• _Problem statement_: Only the lines from the beginning of the data through the line holding "player_back_0 = 0,144,42,48" belong in the answer, printed exactly and without pictures.

• _Material provided_:
►
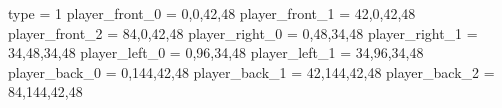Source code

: type = 1
player_front_0 = 0,0,42,48
player_front_1 = 42,0,42,48
player_front_2 = 84,0,42,48
player_right_0 = 0,48,34,48
player_right_1 = 34,48,34,48
player_left_0 = 0,96,34,48
player_left_1 = 34,96,34,48
player_back_0 = 0,144,42,48
player_back_1 = 42,144,42,48
player_back_2 = 84,144,42,48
◄
• _Answer section_:
Source code

: type = 1
player_front_0 = 0,0,42,48
player_front_1 = 42,0,42,48
player_front_2 = 84,0,42,48
player_right_0 = 0,48,34,48
player_right_1 = 34,48,34,48
player_left_0 = 0,96,34,48
player_left_1 = 34,96,34,48
player_back_0 = 0,144,42,48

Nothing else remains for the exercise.